But China is unlikely to turn the other cheek at this Congressional slapping. Doing so, notes Edward Harrison of CreditWatch, would undermine the Communist Party's authority domestically:
At a minimum China will retaliate in kind. Potentially they could escalate. Depending on the size of the sectors affected—to date, we have seen tariffs on chicken, steel and tires—this could derail America's nascent technical recovery, which I see leading to lower employment and output and depression.
And if other countries join in, we could be off and running into a full-blown trade war, deepening the current recession into a depression, as happened after the 1930 Smoot-Hawley tariffs. (The entire Harrison blog is worth reading for the eerie similarity between the Obama administration's rhetoric now and Hoover's administration's rhetoric then that triggered a global trade war.)

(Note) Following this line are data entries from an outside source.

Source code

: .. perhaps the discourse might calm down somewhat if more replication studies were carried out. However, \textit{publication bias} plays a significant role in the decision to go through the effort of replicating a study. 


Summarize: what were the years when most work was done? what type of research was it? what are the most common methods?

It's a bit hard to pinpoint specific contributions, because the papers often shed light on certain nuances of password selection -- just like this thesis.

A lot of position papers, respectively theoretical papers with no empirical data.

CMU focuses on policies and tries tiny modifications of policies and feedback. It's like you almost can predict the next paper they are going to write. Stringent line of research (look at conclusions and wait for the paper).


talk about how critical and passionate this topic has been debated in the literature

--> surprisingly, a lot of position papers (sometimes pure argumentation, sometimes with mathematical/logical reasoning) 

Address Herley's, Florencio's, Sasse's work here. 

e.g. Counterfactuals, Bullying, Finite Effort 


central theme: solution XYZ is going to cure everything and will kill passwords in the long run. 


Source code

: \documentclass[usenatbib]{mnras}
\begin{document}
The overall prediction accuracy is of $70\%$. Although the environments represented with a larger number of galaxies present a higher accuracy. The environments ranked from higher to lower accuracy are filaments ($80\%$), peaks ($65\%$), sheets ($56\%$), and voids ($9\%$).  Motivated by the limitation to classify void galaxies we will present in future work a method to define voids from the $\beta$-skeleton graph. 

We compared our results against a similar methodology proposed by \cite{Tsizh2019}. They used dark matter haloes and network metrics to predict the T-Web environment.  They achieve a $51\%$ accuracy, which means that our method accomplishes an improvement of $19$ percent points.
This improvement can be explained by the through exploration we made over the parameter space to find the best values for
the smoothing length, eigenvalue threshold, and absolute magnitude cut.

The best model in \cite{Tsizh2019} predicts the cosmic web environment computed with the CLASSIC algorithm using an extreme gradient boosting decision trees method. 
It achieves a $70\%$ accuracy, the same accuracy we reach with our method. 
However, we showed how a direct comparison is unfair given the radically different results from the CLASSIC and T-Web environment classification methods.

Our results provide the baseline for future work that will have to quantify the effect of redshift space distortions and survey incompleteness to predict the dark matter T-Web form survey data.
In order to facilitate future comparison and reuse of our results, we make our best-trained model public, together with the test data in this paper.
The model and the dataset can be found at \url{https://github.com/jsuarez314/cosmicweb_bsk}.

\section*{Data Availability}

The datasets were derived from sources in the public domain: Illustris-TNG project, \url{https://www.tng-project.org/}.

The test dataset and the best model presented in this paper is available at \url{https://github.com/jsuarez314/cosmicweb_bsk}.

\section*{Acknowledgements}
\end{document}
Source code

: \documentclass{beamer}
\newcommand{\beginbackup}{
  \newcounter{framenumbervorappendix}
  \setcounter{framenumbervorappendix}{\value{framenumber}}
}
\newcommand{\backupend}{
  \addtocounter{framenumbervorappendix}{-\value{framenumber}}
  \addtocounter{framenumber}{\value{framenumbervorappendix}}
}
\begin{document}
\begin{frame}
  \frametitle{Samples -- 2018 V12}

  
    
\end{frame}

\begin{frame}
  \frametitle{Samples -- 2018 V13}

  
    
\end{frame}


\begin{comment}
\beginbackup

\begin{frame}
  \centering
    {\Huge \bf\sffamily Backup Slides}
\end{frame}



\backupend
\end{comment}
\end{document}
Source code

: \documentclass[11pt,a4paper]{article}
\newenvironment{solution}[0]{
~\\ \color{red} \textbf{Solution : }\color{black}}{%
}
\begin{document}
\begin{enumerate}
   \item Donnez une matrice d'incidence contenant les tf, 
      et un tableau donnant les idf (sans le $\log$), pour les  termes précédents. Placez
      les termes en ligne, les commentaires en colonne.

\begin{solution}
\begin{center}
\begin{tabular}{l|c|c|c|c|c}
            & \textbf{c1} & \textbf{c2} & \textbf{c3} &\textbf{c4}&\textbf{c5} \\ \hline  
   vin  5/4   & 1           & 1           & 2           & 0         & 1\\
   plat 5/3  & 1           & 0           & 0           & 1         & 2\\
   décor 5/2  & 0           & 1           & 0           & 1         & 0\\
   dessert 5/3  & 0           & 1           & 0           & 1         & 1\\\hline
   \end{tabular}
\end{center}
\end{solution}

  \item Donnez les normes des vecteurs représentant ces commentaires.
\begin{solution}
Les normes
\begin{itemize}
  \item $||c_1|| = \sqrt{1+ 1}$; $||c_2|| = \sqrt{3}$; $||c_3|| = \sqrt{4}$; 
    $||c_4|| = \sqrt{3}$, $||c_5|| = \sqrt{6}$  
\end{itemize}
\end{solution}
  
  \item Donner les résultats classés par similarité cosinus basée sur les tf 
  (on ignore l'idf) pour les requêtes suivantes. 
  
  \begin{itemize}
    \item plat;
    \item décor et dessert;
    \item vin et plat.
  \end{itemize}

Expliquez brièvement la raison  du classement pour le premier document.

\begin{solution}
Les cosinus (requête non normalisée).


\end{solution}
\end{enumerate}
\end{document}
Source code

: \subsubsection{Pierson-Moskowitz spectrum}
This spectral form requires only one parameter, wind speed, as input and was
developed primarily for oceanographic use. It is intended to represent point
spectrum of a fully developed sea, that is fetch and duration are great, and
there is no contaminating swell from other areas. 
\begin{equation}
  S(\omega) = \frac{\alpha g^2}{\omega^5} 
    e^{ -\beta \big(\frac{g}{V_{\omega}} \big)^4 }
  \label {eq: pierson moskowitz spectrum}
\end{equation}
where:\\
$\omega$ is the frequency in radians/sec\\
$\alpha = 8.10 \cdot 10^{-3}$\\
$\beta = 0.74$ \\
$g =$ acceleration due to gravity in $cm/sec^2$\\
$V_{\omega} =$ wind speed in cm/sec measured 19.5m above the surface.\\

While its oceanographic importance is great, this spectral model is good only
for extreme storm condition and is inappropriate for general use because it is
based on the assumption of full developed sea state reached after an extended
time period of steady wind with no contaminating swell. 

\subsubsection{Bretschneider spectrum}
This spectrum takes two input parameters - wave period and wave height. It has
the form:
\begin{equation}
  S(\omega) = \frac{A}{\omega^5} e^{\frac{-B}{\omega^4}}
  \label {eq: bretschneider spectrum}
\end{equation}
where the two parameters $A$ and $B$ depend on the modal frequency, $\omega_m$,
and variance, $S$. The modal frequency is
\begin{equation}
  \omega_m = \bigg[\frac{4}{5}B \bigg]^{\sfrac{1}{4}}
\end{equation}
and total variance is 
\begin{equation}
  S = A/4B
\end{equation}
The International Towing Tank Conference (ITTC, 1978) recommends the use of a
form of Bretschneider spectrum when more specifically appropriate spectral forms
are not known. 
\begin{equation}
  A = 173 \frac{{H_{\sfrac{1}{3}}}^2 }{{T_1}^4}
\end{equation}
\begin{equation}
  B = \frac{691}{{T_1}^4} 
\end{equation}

But if the Obama administration's sin is one of omission in the case of China, it is one of full and active commission in the case of Canada. It has included in its fraudulently named American Jobs Act a "Buy America" provision—pulled verbatim from the stimulus bill—that prohibits use of imported steel on tens of billions dollars' worth of infrastructure and modernization projects. This disproportionately affects Canada whose companies are part of a cross-border supply chain serving infrastructure projects that have emerged in the wake of NAFTA. The administration has magnanimously included a provision allowing contractors to get a waiver if using all-American products would increase the cost of the project by more than 25%. "But that's a cumbersome and time-consuming process—a stimulus for lawyers, not construction workers," the Washington Post, not known for its free market absolutism, points out.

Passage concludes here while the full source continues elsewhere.